The Court: And I would overrule that and give you an exception.

(State trial transcript at 58-59), and during the prosecution’s closing argument in rebuttal:

[Mr. Thompson:] I submit to you, under the law and the evidence, that we are in a little different position today than we were when we first started this trial and it was your duty at that time, under the law of this land, as you were being-selected as jurors, to actively in your minds presume that man over there not to be guilty of the offense of rape in the first degree, but, you know, things have changed since that time. I submit to you at this time, under the law and under the evidence, that that presumption has been removed, that that presumption no longer exists, that that presumption has been removed by evidence and he is standing before you now guilty. That presumption is not there any more.
Mr. McCarthy: I object to that, Judge.
The Court: Overruled.
Mr. McCarthy: Ask that the jury be admonished and move for a mistrial.
The Court: Overruled.
Mr. McCarthy: Exception.

(State trial transcript at 321).

The district court did not hold, and the state has not maintained, that these remarks were proper.2 Instead, the district court relied upon a fundamental fairness analysis to conclude that in light of the surrounding circumstances and especially the strength of the prosecution’s case, the impropriety involved was not of constitutional magnitude and, therefore, [472]*472did not warrant the vacation of petitioner’s conviction:

Improper prosecutorial argument will not warrant federal habeas relief unless the conduct complained of “made [petitioner’s] trial so fundamentally unfair as to deny him due process.” Donnelly v. DeChristoforo, 416 U.S. 637, 645, 94 S.Ct. 1868, 1872, 40 L.Ed.2d 431, 438 (1974). A review of the trial transcripts shows that the evidence against petitioner was overwhelming. In light of the entire proceedings it is clear that the prosecutor’s comments in no way rendered petitioner’s trial unconstitutional.

Magistrate’s recommendation of December 11, 1986, at 3-4, adopted by order of the district court entered December 30, 1988.

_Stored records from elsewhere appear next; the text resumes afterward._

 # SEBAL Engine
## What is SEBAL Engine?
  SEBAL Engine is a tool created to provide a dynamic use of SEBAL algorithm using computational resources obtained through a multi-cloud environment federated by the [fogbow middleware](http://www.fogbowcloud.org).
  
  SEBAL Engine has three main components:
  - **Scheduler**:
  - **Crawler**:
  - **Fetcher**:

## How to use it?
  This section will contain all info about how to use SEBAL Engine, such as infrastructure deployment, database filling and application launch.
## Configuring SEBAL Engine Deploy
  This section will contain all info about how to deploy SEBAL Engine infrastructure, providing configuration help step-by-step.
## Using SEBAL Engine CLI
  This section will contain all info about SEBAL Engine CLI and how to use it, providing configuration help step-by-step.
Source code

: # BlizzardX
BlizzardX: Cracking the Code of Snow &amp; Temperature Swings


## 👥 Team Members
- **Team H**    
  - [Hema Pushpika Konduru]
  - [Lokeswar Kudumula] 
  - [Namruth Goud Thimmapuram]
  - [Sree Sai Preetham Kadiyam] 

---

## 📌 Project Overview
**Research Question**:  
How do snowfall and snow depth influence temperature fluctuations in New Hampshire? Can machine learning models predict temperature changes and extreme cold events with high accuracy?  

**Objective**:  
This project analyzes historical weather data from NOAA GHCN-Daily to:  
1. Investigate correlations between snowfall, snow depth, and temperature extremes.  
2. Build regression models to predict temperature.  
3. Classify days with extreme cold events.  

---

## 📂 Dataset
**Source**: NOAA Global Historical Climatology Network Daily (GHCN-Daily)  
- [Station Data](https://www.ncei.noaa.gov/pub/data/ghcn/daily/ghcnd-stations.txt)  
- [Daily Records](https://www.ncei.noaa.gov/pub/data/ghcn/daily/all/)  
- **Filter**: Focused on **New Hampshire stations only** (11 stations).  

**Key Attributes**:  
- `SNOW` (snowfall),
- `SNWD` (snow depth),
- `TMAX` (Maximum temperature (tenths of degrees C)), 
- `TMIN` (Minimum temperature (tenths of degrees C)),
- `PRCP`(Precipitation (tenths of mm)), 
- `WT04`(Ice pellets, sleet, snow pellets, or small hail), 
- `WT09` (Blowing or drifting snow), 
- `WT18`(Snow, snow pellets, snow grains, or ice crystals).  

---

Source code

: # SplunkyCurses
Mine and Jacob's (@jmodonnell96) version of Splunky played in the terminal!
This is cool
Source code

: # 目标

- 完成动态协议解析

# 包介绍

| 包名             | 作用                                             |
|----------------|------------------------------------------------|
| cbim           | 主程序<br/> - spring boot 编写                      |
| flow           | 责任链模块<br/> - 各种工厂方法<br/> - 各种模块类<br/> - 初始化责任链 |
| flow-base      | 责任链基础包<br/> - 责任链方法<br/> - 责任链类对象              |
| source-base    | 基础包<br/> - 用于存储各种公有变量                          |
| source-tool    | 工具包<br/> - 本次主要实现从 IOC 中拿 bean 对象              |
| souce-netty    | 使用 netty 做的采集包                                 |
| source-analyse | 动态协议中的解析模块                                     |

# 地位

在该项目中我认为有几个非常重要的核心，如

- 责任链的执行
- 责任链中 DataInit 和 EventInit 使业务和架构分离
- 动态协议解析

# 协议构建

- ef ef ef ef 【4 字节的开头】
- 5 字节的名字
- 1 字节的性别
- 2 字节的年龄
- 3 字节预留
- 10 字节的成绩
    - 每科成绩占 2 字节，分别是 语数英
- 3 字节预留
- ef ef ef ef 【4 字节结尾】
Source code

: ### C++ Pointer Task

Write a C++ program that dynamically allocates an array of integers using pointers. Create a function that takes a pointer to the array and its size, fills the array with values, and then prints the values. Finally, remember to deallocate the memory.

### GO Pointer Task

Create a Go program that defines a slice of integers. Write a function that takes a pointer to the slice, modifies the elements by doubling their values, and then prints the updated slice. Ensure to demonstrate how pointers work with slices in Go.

We must at the outset draw an important distinction with respect to the DeChristoforo fundamental fairness standard that relates directly to the specific concern raised by petitioner. While, ordinarily, claims of prosecutorial misconduct and other trial errors are reviewed on habeas in the manner reflected in the passage quoted above, when the impropriety complained of effectively deprived the defendant of a specific constitutional right, a habeas claim may be established without requiring proof that the entire trial was thereby rendered fundamentally unfair. See DeChristoforo, 416 U.S. at 643, 94 S.Ct. at 1871 (distinguishing generalized due process claims based upon objectionable prosecutorial comment, to which fundamental fairness analysis applies, from particularized claims that prosecution’s remarks infringed upon specific constitutional rights); see also Darden v. Wainwright, 477 U.S. 168, 181-82, 106 S.Ct. 2464, 2471-72, 91 L.Ed.2d 144 (1986) (habeas case following DeChristoforo and noting that prosecution’s objectionable remarks did not “implicate other specific rights of the accused such as the right to counsel or the right to remain silent”); Coleman v. Saffle, 869 F.2d 1377, 1395 (10th Cir.1989) (habeas case reviewing prosecutor’s objectionable comments only for fundamental unfairness under DeChristoforo “because the prosecutor’s arguments did not infringe on any specific constitutional right”), cert. denied, — U.S. -, 110 S.Ct. 1835, 108 L.Ed.2d 964 (1990); Clark v. O’Leary, 852 F.2d 999, 1004-05 (7th Cir.1988) (habeas challenge to limits on defense cross-examination, grounded upon confrontation clause, distinguished from “general improprieties during a state trial [which] are not cognizable unless error resulted in a fundamentally unfair proceeding”).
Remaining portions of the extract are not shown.